İthal otomobil ve kredi ile konut talebi körükleniyor
Duydunuz mu, ithal otomobillere ek vergi geliyormuş. Vergi gelmeden bir an önce otomobil almakta yarar varmış.
– Diyorlar ki, bankaların konut kredilerine sınır getiriliyormuş. Konut alırken en aşağı yüzde 50-60 peşin para istenecekmiş. Kredi verecek bir banka bulabilirsen, hemen bir konuta bağlan diyorlar.
– Bu gidişle kredi kartına da sınır getirirler. Harcama limiti düşürülmeden evin ne ihtiyacı var ise bir an önce satın almakta yarar var..
Eskiden sokakta, “Merhaba” diyerek selam verenler ardından “Hocam, dolar fiyatı ne olacak? Alalım mı, satalım mı?” diyerek sual eylerlerdi. Şimdilerde insanlar doları unuttu. “Bir an önce ithal otomobil, kredili konut, ithal elektronik eşya ile elektrikli ev eşyası alsak mı acaba?” telaşına girdi.
Yanlışta ısrar ediliyor
Neden böyle oldu?
– Hükümet, büyümeyi yavaşlatarak, ekonomiyi soğutarak cari açığı küçültmeye kalktı. Banka kredileri kısılırsa, talebin daralacağı, talep daralınca daha az ithalat yapılacağı, böylece cari açığın (döviz açığının) küçüleceği beklentisine girildi.
– Tedbirler işe yaradı mı, yaramadı mı konusunda şüpheler ortaya çıkınca, her gün ek bir tedbirden söz edilmeye başlandı.
Bütün bunlar “cari açık sorununa yanlış yaklaşımın ve yanlış yaklaşımda israr etmenin” olumsuz sonuçlarıdır.
– Türkiye’nin cari açık sorunu var mı? Var.
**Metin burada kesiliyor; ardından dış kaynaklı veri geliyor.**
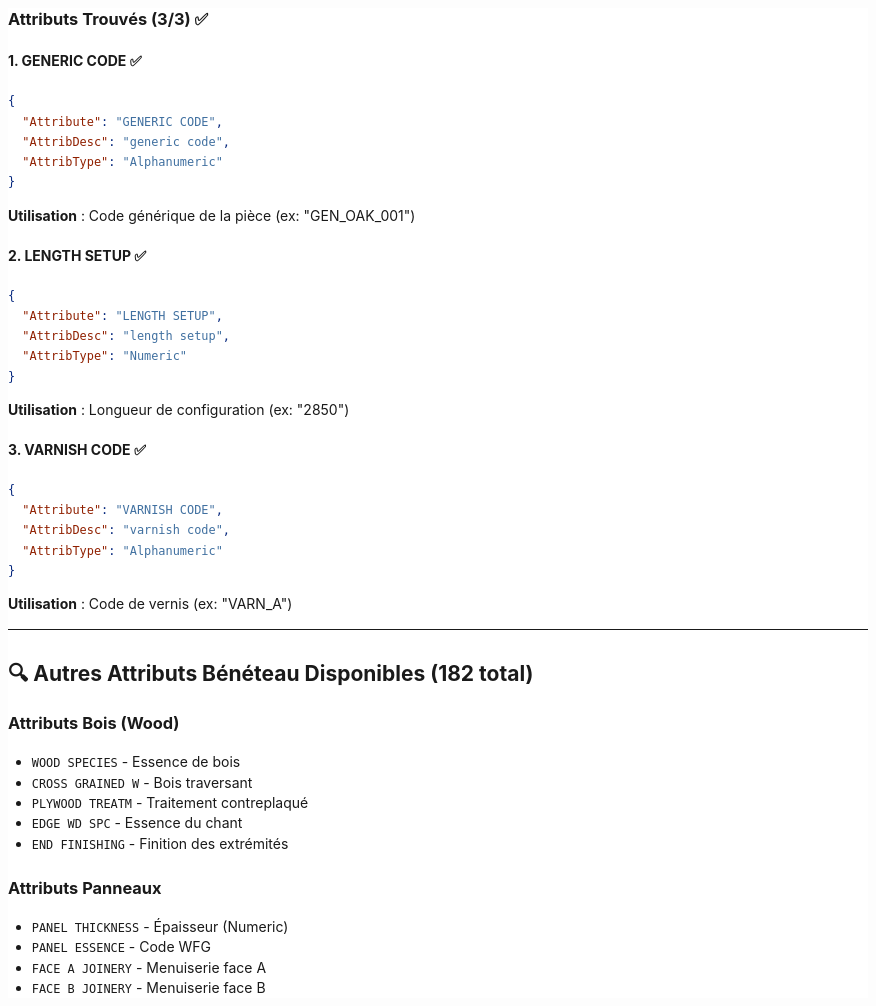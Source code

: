 ### Attributs Trouvés (3/3) ✅

#### 1. GENERIC CODE ✅

```json
{
  "Attribute": "GENERIC CODE",
  "AttribDesc": "generic code",
  "AttribType": "Alphanumeric"
}
```

**Utilisation** : Code générique de la pièce (ex: "GEN_OAK_001")

#### 2. LENGTH SETUP ✅

```json
{
  "Attribute": "LENGTH SETUP",
  "AttribDesc": "length setup",
  "AttribType": "Numeric"
}
```

**Utilisation** : Longueur de configuration (ex: "2850")

#### 3. VARNISH CODE ✅

```json
{
  "Attribute": "VARNISH CODE",
  "AttribDesc": "varnish code",
  "AttribType": "Alphanumeric"
}
```

**Utilisation** : Code de vernis (ex: "VARN_A")

---

## 🔍 Autres Attributs Bénéteau Disponibles (182 total)

### Attributs Bois (Wood)

- `WOOD SPECIES` - Essence de bois
- `CROSS GRAINED W` - Bois traversant
- `PLYWOOD TREATM` - Traitement contreplaqué
- `EDGE WD SPC` - Essence du chant
- `END FINISHING` - Finition des extrémités

### Attributs Panneaux

- `PANEL THICKNESS` - Épaisseur (Numeric)
- `PANEL ESSENCE` - Code WFG
- `FACE A JOINERY` - Menuiserie face A
- `FACE B JOINERY` - Menuiserie face B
Hem de bu sorun bugünün sorunu değil, 5-6 yılın sorunu. Daha önce çözülemediğinden giderek büyüdü. Çözmek gerekir.
– Cari açık sorununun tek çözümü vardır: Döviz kuru “gerçekçi” olacak. Başka hiçbir tedbir ile cari açık sorunu çözülemez.
– Büyümeyi yavaşlatmakla, tüketimi kısmak ile bir yılın ithalatı (geçici olarak) sınırlandırılabilir. Bir sonraki yıl sorun aynen devam eder. İthalatı kısmak arayışında bir ülkenin büyümesi üst üste iki yıl önlenir ise, işsizlik, fakirlik artar.
Açığı ağızlara sakız ettik
Gelelim ‘durum tespiti’ne:
Evet ‘cari işlemler açığının büyümesi’ni önlemek gerekir ama, bunun için alınacak tedbirlerin “davul zurna çalınarak” alınmasına, Hükümet çevrelerinin her gün “cari açık konusundan” söz etmesine, her gün piyasaya yeni bir tedbir söylentisi çıkarılmasına, konunun her gün tartışılır tazelikte tutulmasına gerek yoktur.
– İçeride: Cari açık sorunu sanki hükümetin sorunu değil de halkın sorunuymuş gibi, insanlarımızı huzursuz eder oldu. Cari açığın sorumluluğu nerede ise halka yüklenecek. Her gün bir tedbirden söz ediliyor. Halk durup dururken imkan var iken daha fazla kredi kullanmaya, bir an önce ithal mallarını satın almaya yöneltiliyor. Yanlıştır.
– Dışarıda: Makro dengeleri başka ülkelerden çok daha iyi görünüm veren, banka sistemi başka ülkelerinkinden güçlü görünen Türkiye’nin durumu hakkında yersiz ve gereksiz tartışmalara kapı açıldı. İçeride başlatılan “Cari açık sorunu büyük yakında kriz çıkar. Duvara toslarız” şeklindeki tartışmalar, Türkiye’nin kötülüğünü bekleyen yabancıların eline koz verdik. “Cari açık sorununu Türkiye çözemeyecek. Türk ekonomisi kötüye gidecek” diyerek göbek atıyorlar.
Sonuç: Hükümetin bu işi fazla uzatmaması gerekir. Hangi tedbir alınacak, ne yapılacak ise bir defada alınmalı, yapılmalıdır. Türkiye cari açık yüzünden batmaz ama, sorun içeride ve dışarıda ağızlara sakız olmaya devam ettikçe ekonomi her gün biraz daha güç kaybeder.